I made a few adaptations to reflect the supplies I had in my pantry and our tastes. I must warn you that even though this looks like the easiest recipe on the planet it does have one very difficult step. Beware. Peeling butternut squash is not for the faint of heart! Thank goodness I’d lifted earlier in the day or I would have been tempted to skip my workout. But the end result was as amazing as I’d hoped it would be. I will make this soup again one day soon.
Delicious! Addicting! Amazing! Filling! I’m in love. Even The J-man enjoyed this soup. Hope you do too.
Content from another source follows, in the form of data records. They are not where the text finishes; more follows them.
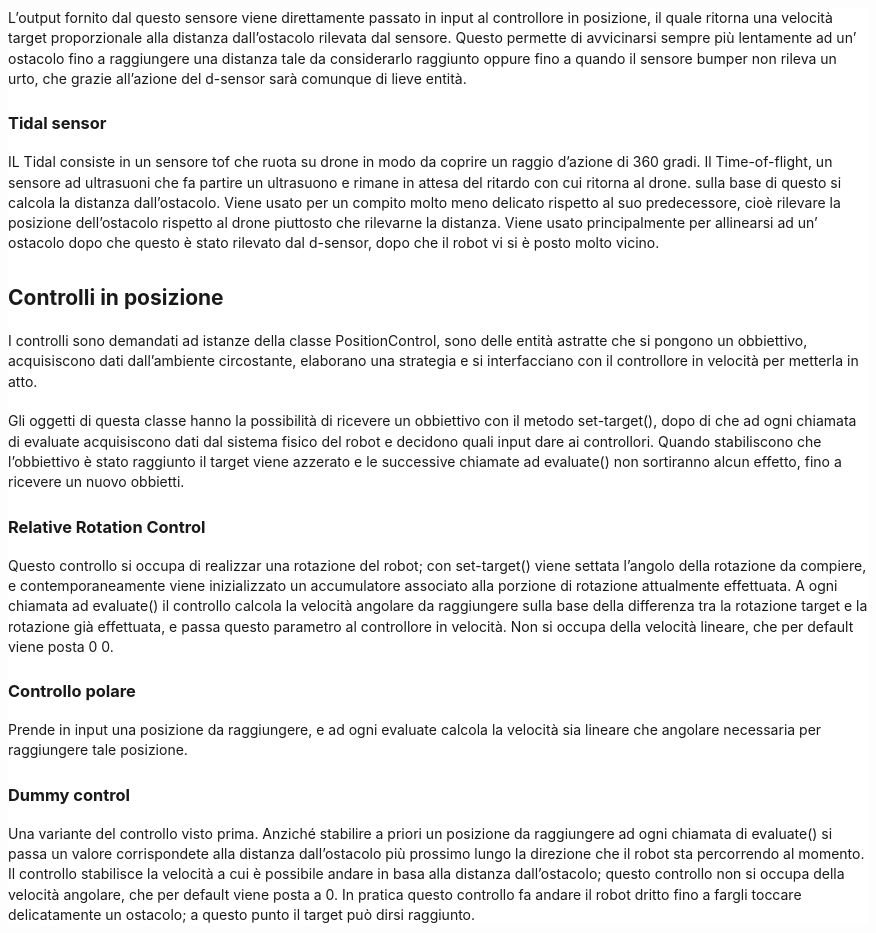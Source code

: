 #### 

L’output fornito dal questo sensore viene direttamente passato in input al controllore in posizione, il quale ritorna una velocità target proporzionale alla distanza dall’ostacolo rilevata dal sensore. Questo permette di avvicinarsi sempre più lentamente ad un’ ostacolo fino a raggiungere una distanza tale da considerarlo raggiunto oppure fino a quando il sensore bumper non rileva un urto, che grazie all’azione del d-sensor sarà comunque di lieve entità.

### Tidal sensor

IL Tidal consiste in un sensore tof che ruota su drone in modo da coprire un raggio d’azione di 360 gradi. Il Time-of-flight, un sensore ad ultrasuoni che fa partire un ultrasuono e rimane in attesa del ritardo con cui ritorna al drone. sulla base di questo si calcola la distanza dall’ostacolo. Viene usato per un compito molto meno delicato rispetto al suo predecessore, cioè rilevare la posizione dell’ostacolo rispetto al drone piuttosto che rilevarne la distanza. Viene usato principalmente per allinearsi ad un’ ostacolo dopo che questo è stato rilevato dal d-sensor, dopo che il robot vi si è posto molto vicino.

Controlli in posizione
----------------------

I controlli sono demandati ad istanze della classe PositionControl, sono delle entità astratte che si pongono un obbiettivo, acquisiscono dati dall’ambiente circostante, elaborano una strategia e si interfacciano con il controllore in velocità per metterla in atto.

#### 

Gli oggetti di questa classe hanno la possibilità di ricevere un obbiettivo con il metodo set-target(), dopo di che ad ogni chiamata di evaluate acquisiscono dati dal sistema fisico del robot e decidono quali input dare ai controllori. Quando stabiliscono che l’obbiettivo è stato raggiunto il target viene azzerato e le successive chiamate ad evaluate() non sortiranno alcun effetto, fino a ricevere un nuovo obbietti.

### Relative Rotation Control

Questo controllo si occupa di realizzar una rotazione del robot; con set-target() viene settata l’angolo della rotazione da compiere, e contemporaneamente viene inizializzato un accumulatore associato alla porzione di rotazione attualmente effettuata. A ogni chiamata ad evaluate() il controllo calcola la velocità angolare da raggiungere sulla base della differenza tra la rotazione target e la rotazione già effettuata, e passa questo parametro al controllore in velocità. Non si occupa della velocità lineare, che per default viene posta 0 0.

### Controllo polare

Prende in input una posizione da raggiungere, e ad ogni evaluate calcola la velocità sia lineare che angolare necessaria per raggiungere tale posizione.

### Dummy control

Una variante del controllo visto prima. Anziché stabilire a priori un posizione da raggiungere ad ogni chiamata di evaluate() si passa un valore corrispondete alla distanza dall’ostacolo più prossimo lungo la direzione che il robot sta percorrendo al momento. Il controllo stabilisce la velocità a cui è possibile andare in basa alla distanza dall’ostacolo; questo controllo non si occupa della velocità angolare, che per default viene posta a 0. In pratica questo controllo fa andare il robot dritto fino a fargli toccare delicatamente un ostacolo; a questo punto il target può dirsi raggiunto.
|Curried Butternut Squash Soup||
- 2 butternut squash (4 pounds of pulp), peeled and seeded
- 2 apples, peeled and cored
- 1 big onion
- 4 tablespoons olive oil
- 4 cups chicken broth
- ½ teaspoon sweet curry powder
- heavy cream (optional)
- Preheat oven to 425 degrees.
- Cut the butternut squash, apples and onion into 1 inch cubes. Split the cubes between 2 large rimmed baking sheets. Toss 2 tablespoons olive oil, ½ teaspoon salt and ¼ teaspoon pepper onto each baking sheet of cubes. Bake for 45 minutes.
- When the vegetables are done scoop them into a large pot. Add 2 cups of chicken broth. Use an immersion blender to blend the vegetables into a thick puree. Add the remaining 2 cups of chicken broth and the ½ teaspoon of sweet curry powder. Stir well. Heat the soup to a low simmer and serve.
- Pour 1 tablespoon of heavy cream on top of each individual serving for the perfect finishing touch. Enjoy!